[Items from a dataset]
- - - - - - -
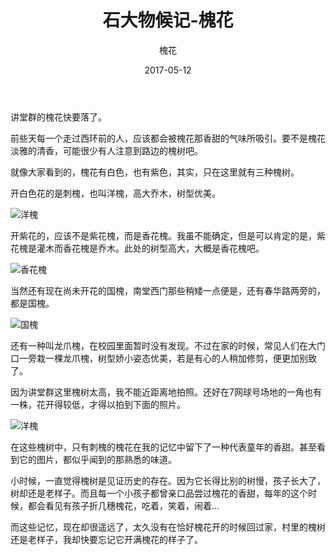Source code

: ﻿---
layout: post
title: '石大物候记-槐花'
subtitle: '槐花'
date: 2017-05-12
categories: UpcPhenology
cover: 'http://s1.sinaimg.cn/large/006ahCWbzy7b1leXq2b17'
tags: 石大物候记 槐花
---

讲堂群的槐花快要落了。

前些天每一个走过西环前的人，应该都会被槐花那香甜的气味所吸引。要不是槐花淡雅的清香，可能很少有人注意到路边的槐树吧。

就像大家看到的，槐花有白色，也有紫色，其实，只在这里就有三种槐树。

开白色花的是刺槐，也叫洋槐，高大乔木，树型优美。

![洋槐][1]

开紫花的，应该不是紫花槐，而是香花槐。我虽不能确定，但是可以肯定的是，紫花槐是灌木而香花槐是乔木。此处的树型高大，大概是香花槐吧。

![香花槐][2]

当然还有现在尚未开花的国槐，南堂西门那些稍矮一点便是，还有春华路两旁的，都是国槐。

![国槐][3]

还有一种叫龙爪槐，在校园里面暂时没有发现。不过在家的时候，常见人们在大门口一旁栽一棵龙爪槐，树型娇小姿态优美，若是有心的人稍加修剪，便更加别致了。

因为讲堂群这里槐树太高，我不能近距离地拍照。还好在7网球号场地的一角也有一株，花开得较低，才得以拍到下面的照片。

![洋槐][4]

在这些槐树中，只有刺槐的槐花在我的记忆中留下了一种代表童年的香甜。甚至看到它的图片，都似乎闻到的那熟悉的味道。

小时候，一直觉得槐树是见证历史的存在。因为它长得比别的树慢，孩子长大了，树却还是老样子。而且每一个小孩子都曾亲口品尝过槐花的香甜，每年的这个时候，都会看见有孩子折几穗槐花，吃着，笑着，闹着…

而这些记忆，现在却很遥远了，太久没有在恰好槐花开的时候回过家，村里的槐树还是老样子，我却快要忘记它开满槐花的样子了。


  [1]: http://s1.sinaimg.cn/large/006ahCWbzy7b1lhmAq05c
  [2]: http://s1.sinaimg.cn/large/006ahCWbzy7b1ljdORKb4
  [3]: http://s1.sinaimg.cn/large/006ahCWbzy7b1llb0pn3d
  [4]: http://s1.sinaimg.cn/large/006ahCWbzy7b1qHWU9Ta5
- - - - - - -
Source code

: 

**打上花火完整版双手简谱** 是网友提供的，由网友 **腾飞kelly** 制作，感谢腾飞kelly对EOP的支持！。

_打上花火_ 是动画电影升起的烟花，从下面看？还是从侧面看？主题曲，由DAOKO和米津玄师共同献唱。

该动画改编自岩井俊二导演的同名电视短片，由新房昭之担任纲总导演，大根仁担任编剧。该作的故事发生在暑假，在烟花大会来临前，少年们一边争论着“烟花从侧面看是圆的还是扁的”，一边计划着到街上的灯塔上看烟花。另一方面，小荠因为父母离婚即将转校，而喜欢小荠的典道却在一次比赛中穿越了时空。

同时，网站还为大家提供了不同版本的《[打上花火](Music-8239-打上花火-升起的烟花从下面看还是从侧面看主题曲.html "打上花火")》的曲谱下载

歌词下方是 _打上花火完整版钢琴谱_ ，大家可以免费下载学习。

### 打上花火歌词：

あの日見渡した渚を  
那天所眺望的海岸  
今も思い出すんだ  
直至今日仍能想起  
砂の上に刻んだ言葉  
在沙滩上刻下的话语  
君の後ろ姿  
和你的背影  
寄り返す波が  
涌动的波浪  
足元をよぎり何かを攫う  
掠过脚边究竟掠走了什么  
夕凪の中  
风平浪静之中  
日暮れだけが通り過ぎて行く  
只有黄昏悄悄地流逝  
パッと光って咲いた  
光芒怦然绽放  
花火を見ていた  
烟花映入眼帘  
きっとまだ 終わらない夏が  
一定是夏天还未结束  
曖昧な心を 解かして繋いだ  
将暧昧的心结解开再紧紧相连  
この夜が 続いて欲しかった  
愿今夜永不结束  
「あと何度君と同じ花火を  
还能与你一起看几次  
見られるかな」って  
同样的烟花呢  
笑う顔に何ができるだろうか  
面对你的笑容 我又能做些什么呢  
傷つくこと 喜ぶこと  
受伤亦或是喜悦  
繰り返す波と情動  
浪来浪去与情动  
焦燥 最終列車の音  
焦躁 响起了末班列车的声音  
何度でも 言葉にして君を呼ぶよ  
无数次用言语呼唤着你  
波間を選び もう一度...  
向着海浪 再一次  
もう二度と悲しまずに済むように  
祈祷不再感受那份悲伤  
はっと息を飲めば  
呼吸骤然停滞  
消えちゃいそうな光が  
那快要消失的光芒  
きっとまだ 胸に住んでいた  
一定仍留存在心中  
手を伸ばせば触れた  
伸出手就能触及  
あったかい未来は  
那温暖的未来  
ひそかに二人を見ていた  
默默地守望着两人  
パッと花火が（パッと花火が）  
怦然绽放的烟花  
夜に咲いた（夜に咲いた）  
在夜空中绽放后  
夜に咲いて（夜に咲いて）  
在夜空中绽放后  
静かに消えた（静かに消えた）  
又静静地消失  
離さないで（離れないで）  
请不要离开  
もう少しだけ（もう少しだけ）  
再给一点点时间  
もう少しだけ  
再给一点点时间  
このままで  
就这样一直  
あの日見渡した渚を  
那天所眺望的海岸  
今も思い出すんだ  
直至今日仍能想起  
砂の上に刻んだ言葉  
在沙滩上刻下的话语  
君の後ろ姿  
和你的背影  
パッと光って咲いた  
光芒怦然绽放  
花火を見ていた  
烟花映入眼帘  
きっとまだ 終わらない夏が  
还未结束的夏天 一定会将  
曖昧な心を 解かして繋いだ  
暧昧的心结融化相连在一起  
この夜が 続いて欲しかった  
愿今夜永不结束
- - - - - - -
TASK GOAL:
From the records above, reproduce exactly the lines from the one with "[1]: http://s1.sinaimg.cn/large/006ahCWbzy7b1lhmAq05c" to the one with "[4]: http://s1.sinaimg.cn/large/006ahCWbzy7b1qHWU9Ta5", both included, and no others.

RESULT:
  [1]: http://s1.sinaimg.cn/large/006ahCWbzy7b1lhmAq05c
  [2]: http://s1.sinaimg.cn/large/006ahCWbzy7b1ljdORKb4
  [3]: http://s1.sinaimg.cn/large/006ahCWbzy7b1llb0pn3d
  [4]: http://s1.sinaimg.cn/large/006ahCWbzy7b1qHWU9Ta5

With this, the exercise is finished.